_Task objective_
Check each line of the entries for "representa" and report the ones that have it.

(Records drawn from a dataset)
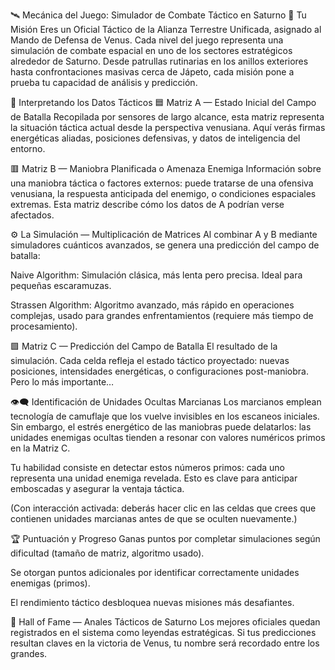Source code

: 🛰️ Mecánica del Juego: Simulador de Combate Táctico en Saturno
🎯 Tu Misión
Eres un Oficial Táctico de la Alianza Terrestre Unificada, asignado al Mando de Defensa de Venus. Cada nivel del juego representa una simulación de combate espacial en uno de los sectores estratégicos alrededor de Saturno. Desde patrullas rutinarias en los anillos exteriores hasta confrontaciones masivas cerca de Jápeto, cada misión pone a prueba tu capacidad de análisis y predicción.

🧠 Interpretando los Datos Tácticos
🟦 Matriz A — Estado Inicial del Campo de Batalla
Recopilada por sensores de largo alcance, esta matriz representa la situación táctica actual desde la perspectiva venusiana. Aquí verás firmas energéticas aliadas, posiciones defensivas, y datos de inteligencia del entorno.

🟥 Matriz B — Maniobra Planificada o Amenaza Enemiga
Información sobre una maniobra táctica o factores externos: puede tratarse de una ofensiva venusiana, la respuesta anticipada del enemigo, o condiciones espaciales extremas. Esta matriz describe cómo los datos de A podrían verse afectados.

⚙️ La Simulación — Multiplicación de Matrices
Al combinar A y B mediante simuladores cuánticos avanzados, se genera una predicción del campo de batalla:

Naive Algorithm: Simulación clásica, más lenta pero precisa. Ideal para pequeñas escaramuzas.

Strassen Algorithm: Algoritmo avanzado, más rápido en operaciones complejas, usado para grandes enfrentamientos (requiere más tiempo de procesamiento).

🟩 Matriz C — Predicción del Campo de Batalla
El resultado de la simulación. Cada celda refleja el estado táctico proyectado: nuevas posiciones, intensidades energéticas, o configuraciones post-maniobra. Pero lo más importante…

👁️‍🗨️ Identificación de Unidades Ocultas Marcianas
Los marcianos emplean tecnología de camuflaje que los vuelve invisibles en los escaneos iniciales. Sin embargo, el estrés energético de las maniobras puede delatarlos: las unidades enemigas ocultas tienden a resonar con valores numéricos primos en la Matriz C.

Tu habilidad consiste en detectar estos números primos: cada uno representa una unidad enemiga revelada. Esto es clave para anticipar emboscadas y asegurar la ventaja táctica.

(Con interacción activada: deberás hacer clic en las celdas que crees que contienen unidades marcianas antes de que se oculten nuevamente.)

🏆 Puntuación y Progreso
Ganas puntos por completar simulaciones según dificultad (tamaño de matriz, algoritmo usado).

Se otorgan puntos adicionales por identificar correctamente unidades enemigas (primos).

El rendimiento táctico desbloquea nuevas misiones más desafiantes.

🧬 Hall of Fame — Anales Tácticos de Saturno
Los mejores oficiales quedan registrados en el sistema como leyendas estratégicas. Si tus predicciones resultan claves en la victoria de Venus, tu nombre será recordado entre los grandes.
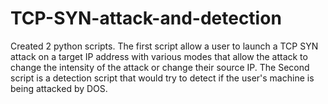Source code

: # TCP-SYN-attack-and-detection
Created 2 python scripts. The first script allow a user to launch a TCP SYN attack on a target IP address with various modes that allow the attack to change the intensity of the attack or change their source IP. The Second script is a detection script that would try to detect if the user's machine is being attacked by DOS. 
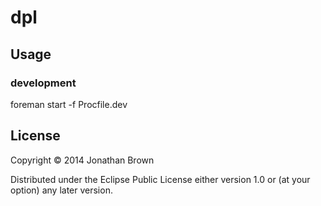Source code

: # dpl

## Usage

### development

foreman start -f Procfile.dev

## License

Copyright © 2014 Jonathan Brown

Distributed under the Eclipse Public License either version 1.0 or (at
your option) any later version.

_Answer to this exercise_
Eres un Oficial Táctico de la Alianza Terrestre Unificada, asignado al Mando de Defensa de Venus. Cada nivel del juego representa una simulación de combate espacial en uno de los sectores estratégicos alrededor de Saturno. Desde patrullas rutinarias en los anillos exteriores hasta confrontaciones masivas cerca de Jápeto, cada misión pone a prueba tu capacidad de análisis y predicción.
Recopilada por sensores de largo alcance, esta matriz representa la situación táctica actual desde la perspectiva venusiana. Aquí verás firmas energéticas aliadas, posiciones defensivas, y datos de inteligencia del entorno.
Tu habilidad consiste en detectar estos números primos: cada uno representa una unidad enemiga revelada. Esto es clave para anticipar emboscadas y asegurar la ventaja táctica.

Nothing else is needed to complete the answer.